One thing on the horizon that is a potential shock to the system is the second effort for Colorado Springs to go recreational at the ballot in November. That would be a game changer for the customers and the businesses that have been medical.
MV: Why has the city held out against rec for so long?
Bradley: It’s a conservative town. It has several military bases and the former mayor is an absolute marijuana hater. One of the unique wrinkles about Colorado is that the richest person in Colorado is a billionaire named Phil Anschutz. He funds several prohibitionist organizations. You don’t typically see that in the mature states where reefer madness has had the opportunity to dissipate over 10 years.
MV: How is MIG pushing back against that effort?
Bradley: We recently formed a small donor committee and put together an elections committee to start discussing ways to let patients and customers know about the politicians that actually support them and don’t bring reefer madness to the table.

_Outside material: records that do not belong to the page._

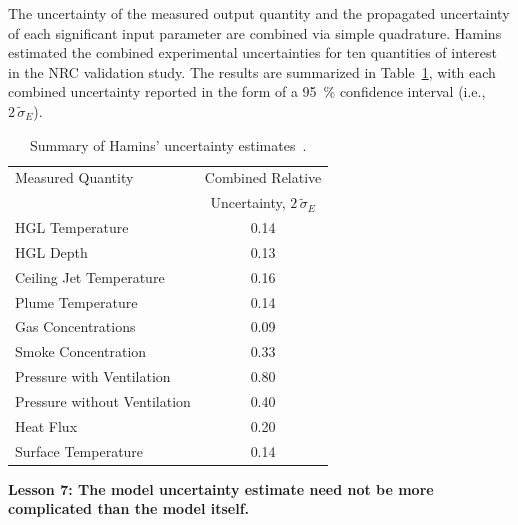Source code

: \documentclass[fleqn,b5paper]{article}
\begin{document}
The uncertainty of the measured output quantity and the propagated uncertainty of each significant input parameter are combined via simple quadrature.  Hamins estimated the combined experimental uncertainties for ten quantities of interest in the NRC validation study. The results are summarized in Table~\ref{Uncertainty}, with each combined uncertainty reported in the form of a 95~\% confidence interval (i.e., $2 \, \widetilde{\sigma}_E$).
\begin{table}[ht]
\caption{Summary of Hamins' uncertainty estimates~\cite{NUREG_1824}. }
\begin{center}
\begin{tabular}{|l|c|}
\hline
Measured Quantity               & Combined Relative       \\
                                & Uncertainty, $2 \, \widetilde{\sigma}_E$       \\ \hline \hline
HGL Temperature                 & 0.14    \\ \hline
HGL Depth                       & 0.13    \\ \hline
Ceiling Jet Temperature         & 0.16    \\ \hline
Plume Temperature               & 0.14    \\ \hline
Gas Concentrations              & 0.09    \\ \hline
Smoke Concentration             & 0.33    \\ \hline
Pressure with Ventilation       & 0.80    \\ \hline
Pressure without Ventilation    & 0.40    \\ \hline
Heat Flux                       & 0.20    \\ \hline
Surface Temperature             & 0.14    \\ \hline
\end{tabular}
\end{center}
\label{Uncertainty}
\end{table}



\vspace{\parskip}
{\bf Lesson 7: The model uncertainty estimate need not be more complicated than the model itself.}
\end{document}
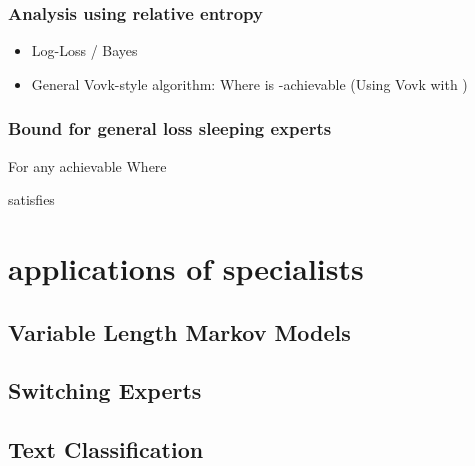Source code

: \documentclass{beamer}
\begin{document}
\begin{frame}
\frametitle{Analysis using relative entropy}
\begin{itemize}
\item Log-Loss / Bayes
\R{\[
  \RE{\vu}{\vp{t}} - \RE{\vu}{\vp{t+1}}
    = \loss(\pred{t},\outcome{t})
       - \sum_{i=1}^N \uu{i} \loss(\advice{i}{t},\outcome{t}).
\]}
\item General Vovk-style algorithm:
Where \R{$\closs{}$} is -achievable (Using Vovk with )
\end{itemize}
\end{frame}

\begin{frame}
\frametitle{Bound for general loss sleeping experts}
For any achievable 
Where 

\B{\SBayes} satisfies
\R{\[
 \sum_{t=1}^T u(\aset{t}) \loss(\pred{t},\outcome{t})
\leq
 \sum_{t=1}^T 
  \sum_{i \in \aset{t}} \uu{i} \loss(\advice{i}{t},\outcome{t})
+
  \RE{\vu}{\vp{1}}~.
\]}
\end{frame}

\section{applications of specialists}

\subsection{Variable Length Markov Models}
\subsection{Switching Experts}
\subsection{Text Classification}
\end{document}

Other things on the radar, not for ‘24, but probably for ‘25, are relooking at Colorado’s hospitality laws at the state and local level. Marijuana hospitality is legal in Colorado, but it’s completely broken. There are less than four licensed hospitality venues in the entire state, and I’m not sure if any of them are profitable.
That has to change, because patients and customers need public places to consume and because it will help destigmatize the industry. It will also help with new customers who would move from alcohol to a product that is demonstrably better, like cannabis. But those folks aren’t necessarily going to be comfortable walking into a dispensary. You would need to see change to change state and local law.
MV: Any other potential changes this year?
Bradley: One of the things that is potentially on the table this year in legislation is a bill that would carve out nearly $3 million of marijuana cash tax revenue to fund the Cannabis Business Office, which does grants and loans for marijuana social equity businesses.
That would be a game changer for a segment of the industry that has not gotten off to a good start.
As we discussed, raising capital and cannabis is darn near impossible. Even if you have a decade of tax returns and sales, it’s literally impossible if you’re a startup.
MV: Are there still new businesses looking to set up in Colorado? Have they all moved on to newer markets?
Bradley: Well, I can’t speak as much to other states. But what I can tell you is there’s a desire to form new and innovative businesses, whether that’s hospitality, delivery, or on the ancillary side. There are some really interesting companies here in the data space, as well as logistics. So the desire is there, but it’s very difficult to raise money and when the margins are as slim as they are right now it’s hard for companies to take a chance on changing the way they do business when all they see is red in their profit and loss statements.
The companies that I see being successful are ones that are on the cost-savings side that allow companies to do more with less.
MV: Has there been a lot of scrutiny put on the MED’s and the need for it?
Bradley: MIG supports a robust regulatory agency. But decade number two of legalization needs to fundamentally look different than decade number one. We know a lot more than we did when Colorado was the first state to legalize. For example, fears of cartels coming in, that’s not a thing. Youth use has not gone up.
The cannabis industry in Colorado has set records for compliance when compared to other regulated industries such as liquor, gaming and tobacco. So you have an extremely compliant industry and you have an industry that has proven to be safe. Much safer than the Chicken Littles would have had you believe back in the day. Now that it’s a mature industry, other states have come online, we know what this looks like. It is critical to right-size both the regulations and the regulatory bodies if this industry is going to continue paying their bills.
This interview has been edited for length and clarity.